Dataset excerpts:
+ + + + +
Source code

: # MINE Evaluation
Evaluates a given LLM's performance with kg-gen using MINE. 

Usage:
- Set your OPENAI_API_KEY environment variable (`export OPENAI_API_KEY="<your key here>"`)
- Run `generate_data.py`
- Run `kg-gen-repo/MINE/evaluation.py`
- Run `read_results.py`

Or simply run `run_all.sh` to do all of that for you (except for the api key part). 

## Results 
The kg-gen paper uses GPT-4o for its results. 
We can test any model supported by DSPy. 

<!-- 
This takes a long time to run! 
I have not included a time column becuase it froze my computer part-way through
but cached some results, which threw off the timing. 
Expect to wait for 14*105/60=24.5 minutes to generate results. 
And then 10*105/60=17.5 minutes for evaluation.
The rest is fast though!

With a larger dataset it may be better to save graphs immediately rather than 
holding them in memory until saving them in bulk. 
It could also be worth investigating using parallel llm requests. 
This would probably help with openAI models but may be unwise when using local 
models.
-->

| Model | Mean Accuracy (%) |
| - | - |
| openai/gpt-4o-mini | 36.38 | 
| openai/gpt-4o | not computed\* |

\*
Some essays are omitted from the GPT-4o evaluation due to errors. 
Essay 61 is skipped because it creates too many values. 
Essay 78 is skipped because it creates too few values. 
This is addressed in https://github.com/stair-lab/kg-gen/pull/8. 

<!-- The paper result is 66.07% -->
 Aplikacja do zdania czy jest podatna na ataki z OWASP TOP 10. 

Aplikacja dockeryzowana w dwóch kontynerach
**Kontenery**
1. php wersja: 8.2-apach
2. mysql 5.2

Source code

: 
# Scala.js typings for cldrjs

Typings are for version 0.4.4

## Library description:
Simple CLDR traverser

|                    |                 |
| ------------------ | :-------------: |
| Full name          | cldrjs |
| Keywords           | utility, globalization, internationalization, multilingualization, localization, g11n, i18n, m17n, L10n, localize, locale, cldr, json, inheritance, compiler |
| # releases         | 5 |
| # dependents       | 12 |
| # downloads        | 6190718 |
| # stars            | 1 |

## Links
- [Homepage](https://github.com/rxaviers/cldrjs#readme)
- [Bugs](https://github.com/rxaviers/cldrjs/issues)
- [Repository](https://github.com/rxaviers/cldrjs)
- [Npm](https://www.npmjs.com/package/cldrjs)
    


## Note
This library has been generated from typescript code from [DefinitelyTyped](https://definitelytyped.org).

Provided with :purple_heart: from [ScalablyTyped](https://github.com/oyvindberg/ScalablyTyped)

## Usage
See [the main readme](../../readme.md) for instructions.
+ + + + +
• WHAT THE TASK REQUIRES: Please restate the records in full, word for word.

• ANSWER BELOW:
Source code

: # MINE Evaluation
Evaluates a given LLM's performance with kg-gen using MINE. 

Usage:
- Set your OPENAI_API_KEY environment variable (`export OPENAI_API_KEY="<your key here>"`)
- Run `generate_data.py`
- Run `kg-gen-repo/MINE/evaluation.py`
- Run `read_results.py`

Or simply run `run_all.sh` to do all of that for you (except for the api key part). 

## Results 
The kg-gen paper uses GPT-4o for its results. 
We can test any model supported by DSPy. 

<!-- 
This takes a long time to run! 
I have not included a time column becuase it froze my computer part-way through
but cached some results, which threw off the timing. 
Expect to wait for 14*105/60=24.5 minutes to generate results. 
And then 10*105/60=17.5 minutes for evaluation.
The rest is fast though!

With a larger dataset it may be better to save graphs immediately rather than 
holding them in memory until saving them in bulk. 
It could also be worth investigating using parallel llm requests. 
This would probably help with openAI models but may be unwise when using local 
models.
-->

| Model | Mean Accuracy (%) |
| - | - |
| openai/gpt-4o-mini | 36.38 | 
| openai/gpt-4o | not computed\* |

\*
Some essays are omitted from the GPT-4o evaluation due to errors. 
Essay 61 is skipped because it creates too many values. 
Essay 78 is skipped because it creates too few values. 
This is addressed in https://github.com/stair-lab/kg-gen/pull/8. 

<!-- The paper result is 66.07% -->
 Aplikacja do zdania czy jest podatna na ataki z OWASP TOP 10. 

Aplikacja dockeryzowana w dwóch kontynerach
**Kontenery**
1. php wersja: 8.2-apach
2. mysql 5.2

Source code

: 
# Scala.js typings for cldrjs

Typings are for version 0.4.4

## Library description:
Simple CLDR traverser

|                    |                 |
| ------------------ | :-------------: |
| Full name          | cldrjs |
| Keywords           | utility, globalization, internationalization, multilingualization, localization, g11n, i18n, m17n, L10n, localize, locale, cldr, json, inheritance, compiler |
| # releases         | 5 |
| # dependents       | 12 |
| # downloads        | 6190718 |
| # stars            | 1 |

## Links
- [Homepage](https://github.com/rxaviers/cldrjs#readme)
- [Bugs](https://github.com/rxaviers/cldrjs/issues)
- [Repository](https://github.com/rxaviers/cldrjs)
- [Npm](https://www.npmjs.com/package/cldrjs)
    


## Note
This library has been generated from typescript code from [DefinitelyTyped](https://definitelytyped.org).

Provided with :purple_heart: from [ScalablyTyped](https://github.com/oyvindberg/ScalablyTyped)

## Usage
See [the main readme](../../readme.md) for instructions.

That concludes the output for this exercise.